Almost overnight, COVID-19 has changed everything across our lives, including the way we eat and drink. Instantly, we swapped our date nights, coffee runs, and family dinners for curbside pickups, socially-distanced grocery store lines, and virtual happy hours. As the brisk bustle of daily life subsided, purchasing and preparing food went from just another item on an endless to-do list to an everyday priority that requires focus and attention.
Results from OBERLAND’s new survey, which examined shifts in consumer behavior during COVID-19 as pertaining to the food and beverage industry, demonstrate a dramatic rise in intentionality surrounding food and beverage choices. With increased hours at home and few social distractions, we have an abundance of time to hone our focus around what we eat and drink, where we purchase our food, and how we cultivate our meals - in other words, to “single-task.”
With restaurant doors shut people now view food and meal preparation as a “Make It Yourself” experience - to be created, discovered, curated, and enjoyed on one’s own. Nearly everyone OBERLAND surveyed (83%) said they were cooking either somewhat or significantly more than they had in the past. People are even taking food growing into their own hands with nearly 25% of Americans reporting that they started growing their own food at home during Covid. As consumers continue to settle into this enterprising mentality, brands have a unique opportunity to encourage and support this attitudinal shift through acting as “meal brands” rather than “food products,” and thus build relationships with consumers that run deeper than just their categories.
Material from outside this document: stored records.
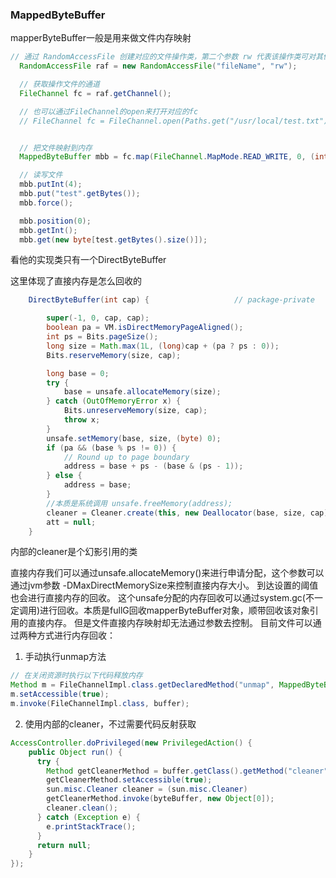 ### MappedByteBuffer
mapperByteBuffer一般是用来做文件内存映射
```java
// 通过 RandomAccessFile 创建对应的文件操作类，第二个参数 rw 代表该操作类可对其做读写操作
  RandomAccessFile raf = new RandomAccessFile("fileName", "rw");

  // 获取操作文件的通道
  FileChannel fc = raf.getChannel();

  // 也可以通过FileChannel的open来打开对应的fc
  // FileChannel fc = FileChannel.open(Paths.get("/usr/local/test.txt"),StandardOpenOption.WRITE);


  // 把文件映射到内存
  MappedByteBuffer mbb = fc.map(FileChannel.MapMode.READ_WRITE, 0, (int)    fc.size());

  // 读写文件
  mbb.putInt(4);
  mbb.put("test".getBytes());
  mbb.force();

  mbb.position(0);
  mbb.getInt();
  mbb.get(new byte[test.getBytes().size()]);
```
看他的实现类只有一个DirectByteBuffer

这里体现了直接内存是怎么回收的
```java
    DirectByteBuffer(int cap) {                   // package-private

        super(-1, 0, cap, cap);
        boolean pa = VM.isDirectMemoryPageAligned();
        int ps = Bits.pageSize();
        long size = Math.max(1L, (long)cap + (pa ? ps : 0));
        Bits.reserveMemory(size, cap);

        long base = 0;
        try {
            base = unsafe.allocateMemory(size);
        } catch (OutOfMemoryError x) {
            Bits.unreserveMemory(size, cap);
            throw x;
        }
        unsafe.setMemory(base, size, (byte) 0);
        if (pa && (base % ps != 0)) {
            // Round up to page boundary
            address = base + ps - (base & (ps - 1));
        } else {
            address = base;
        }
        //本质是系统调用 unsafe.freeMemory(address);
        cleaner = Cleaner.create(this, new Deallocator(base, size, cap));
        att = null;
    }
```
内部的cleaner是个幻影引用的类


直接内存我们可以通过unsafe.allocateMemory()来进行申请分配，这个参数可以通过jvm参数 -DMaxDirectMemorySize来控制直接内存大小。
到达设置的阈值也会进行直接内存的回收。
这个unsafe分配的内存回收可以通过system.gc(不一定调用)进行回收。本质是fullG回收mapperByteBuffer对象，顺带回收该对象引用的直接内存。
但是文件直接内存映射却无法通过参数去控制。
目前文件可以通过两种方式进行内存回收：
1. 手动执行unmap方法

```java
// 在关闭资源时执行以下代码释放内存
Method m = FileChannelImpl.class.getDeclaredMethod("unmap", MappedByteBuffer.class);
m.setAccessible(true);
m.invoke(FileChannelImpl.class, buffer);
```
2. 使用内部的cleaner，不过需要代码反射获取
```java
AccessController.doPrivileged(new PrivilegedAction() {
    public Object run() {
      try {
        Method getCleanerMethod = buffer.getClass().getMethod("cleaner", new Class[0]);
        getCleanerMethod.setAccessible(true);
        sun.misc.Cleaner cleaner = (sun.misc.Cleaner)
        getCleanerMethod.invoke(byteBuffer, new Object[0]);
        cleaner.clean();
      } catch (Exception e) {
        e.printStackTrace();
      }
      return null;
    }
});

```
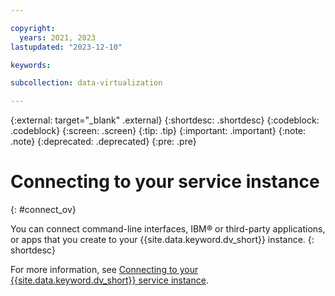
```yaml
---

copyright:
  years: 2021, 2023
lastupdated: "2023-12-10"

keywords:

subcollection: data-virtualization

---
```


{:external: target="_blank" .external}
{:shortdesc: .shortdesc}
{:codeblock: .codeblock}
{:screen: .screen}
{:tip: .tip}
{:important: .important}
{:note: .note}
{:deprecated: .deprecated}
{:pre: .pre}

# Connecting to your service instance
{: #connect_ov}

You can connect command-line interfaces, IBM® or third-party applications, or apps that you create to your {{site.data.keyword.dv_short}} instance. 
{: shortdesc}

For more information, see [Connecting to your {{site.data.keyword.dv_short}} service instance](https://dataplatform.cloud.ibm.com/docs/content/dvaas/wq_connecting.html).

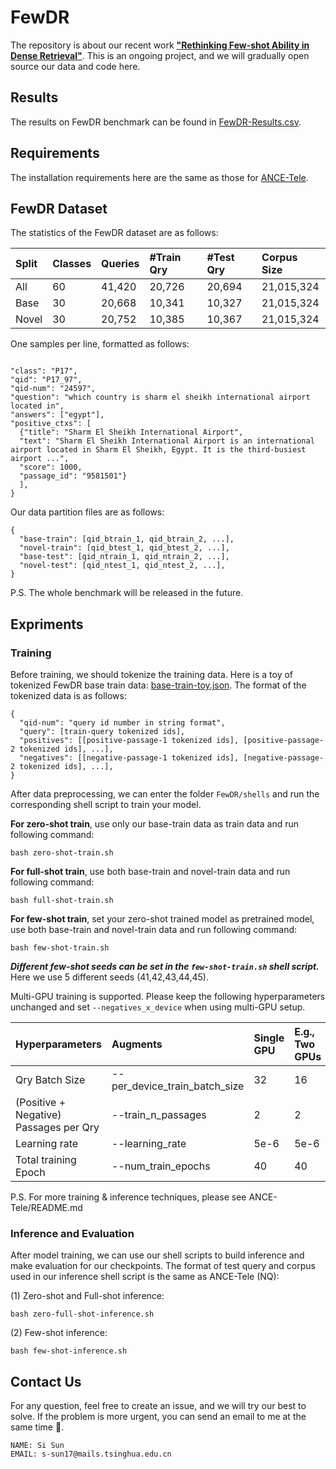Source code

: # FewDR

The repository is about our recent work **["Rethinking Few-shot Ability in Dense Retrieval"](https://arxiv.org/pdf/2304.05845.pdf)**. This is an ongoing project, and we will gradually open source our data and code here.


## Results

The results on FewDR benchmark can be found in [FewDR-Results.csv](result.csv).

## Requirements

The installation requirements here are the same as those for [ANCE-Tele](../../README.md).


## FewDR Dataset

The statistics of the FewDR dataset are as follows:

|Split|Classes|Queries|#Train Qry|#Test Qry|Corpus Size|
|:---|:---|:---|:---|:---|:---|
|All| 60| 41,420| 20,726| 20,694| 21,015,324|
|Base| 30 |20,668 |10,341 |10,327 |21,015,324|
|Novel |30 |20,752 |10,385 |10,367|21,015,324|

One samples per line, formatted as follows:
```

"class": "P17",
"qid": "P17_97",
"qid-num": "24597",
"question": "which country is sharm el sheikh international airport located in",
"answers": ["egypt"],
"positive_ctxs": [
  {"title": "Sharm El Sheikh International Airport",
  "text": "Sharm El Sheikh International Airport is an international airport located in Sharm El Sheikh, Egypt. It is the third-busiest airport ...",
  "score": 1000,
  "passage_id": "9581501"}
  ],
}
```
Our data partition files are as follows:
```
{
  "base-train": [qid_btrain_1, qid_btrain_2, ...],
  "novel-train": [qid_btest_1, qid_btest_2, ...],
  "base-test": [qid_ntrain_1, qid_ntrain_2, ...],
  "novel-test": [qid_ntest_1, qid_ntest_2, ...],
}

```

P.S. The whole benchmark will be released in the future.

## Expriments


### Training


Before training, we should tokenize the training data. Here is a toy of tokenized FewDR base train data: [base-train-toy.json](data/base-train-toy.json). The format of the tokenized data is as follows:
```
{
  "qid-num": "query id number in string format",
  "query": [train-query tokenized ids],
  "positives": [[positive-passage-1 tokenized ids], [positive-passage-2 tokenized ids], ...],
  "negatives": [[negative-passage-1 tokenized ids], [negative-passage-2 tokenized ids], ...],
}
```

After data preprocessing, we can enter the folder `FewDR/shells` and run the corresponding shell script to train your model.


**For zero-shot train**, use only our base-train data as train data and run following command:

```shell
bash zero-shot-train.sh
```

**For full-shot train**, use both base-train and novel-train data and run following command:

```shell
bash full-shot-train.sh
```

**For few-shot train**, set your zero-shot trained model as pretrained model,  use both base-train and novel-train data and run following command:

```shell
bash few-shot-train.sh
```

***Different few-shot seeds can be set in the `few-shot-train.sh` shell script.*** Here we use 5 different seeds (41,42,43,44,45).

Multi-GPU training is supported. Please keep the following hyperparameters unchanged and set `--negatives_x_device` when using multi-GPU setup.

| Hyperparameters                        | Augments                      | Single GPU | E.g., Two GPUs |
| :------------------------------------- | :---------------------------- | :--------- | :------------- |
| Qry Batch Size                         | --per_device_train_batch_size | 32         | 16             |
| (Positive + Negative) Passages per Qry | --train_n_passages            | 2          | 2              |
| Learning rate                          | --learning_rate               | 5e-6       | 5e-6           |
| Total training Epoch                   | --num_train_epochs            | 40         | 40             |


P.S. For more training & inference techniques, please see ANCE-Tele/README.md



### Inference and Evaluation

After model training, we can use our shell scripts to build inference and make evaluation for our checkpoints.
The format of test query and corpus used in our inference shell script is the same as ANCE-Tele (NQ):


(1) Zero-shot and Full-shot inference:

```shell
bash zero-full-shot-inference.sh
```

(2) Few-shot inference:

```shell
bash few-shot-inference.sh
```


## Contact Us

For any question, feel free to create an issue, and we will try our best to solve. If the problem is more urgent, you can send an email to me at the same time 🤗.

```
NAME: Si Sun
EMAIL: s-sun17@mails.tsinghua.edu.cn
```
A new shift is also taking place when it comes to gender dynamics and eating, as the traditional “breadwinners” have become “bread-makers.” With working men spending significantly more time at home, a new group of “emerging male foodies” is challenging traditional household gender roles in a way we’ve never seen before. Our survey results show that nearly 3x more men are doing the grocery shopping and cooking for their homes than previously before, and across the board, men are significantly more active in the purchasing, preparation and delivery of meals for their homes. Brands like Bed Bath & Beyond are now catering their Father’s Day promotions towards cooking and working to secure a new, loyal consumer base.
With more time to focus on meals at home, Americans have also stopped taking a product-by-product view of the food they buy, instead prioritizing complete meals and long term planning. This holistic approach has Americans hungry for practical, fully fledged meal ideas, recipes, and other information. We are witnessing a remarkable erosion of product-specific silos, presenting opportunities for brands to break boundaries and escape the limits of their specific product range. From partnerships to media content, it’s no longer about the products your brand produces, but how those products contribute to the food experience in a household.
Americans have proven that even as we’re confined to our homes, our generosity knows no financial bounds. When it comes to supporting the businesses and people who keep us well fed, Americans are putting their money where their mouth is.
As the dynamic food and beverage industry continues to evolve, it's up to brands to shift gears and adapt to a COVID world.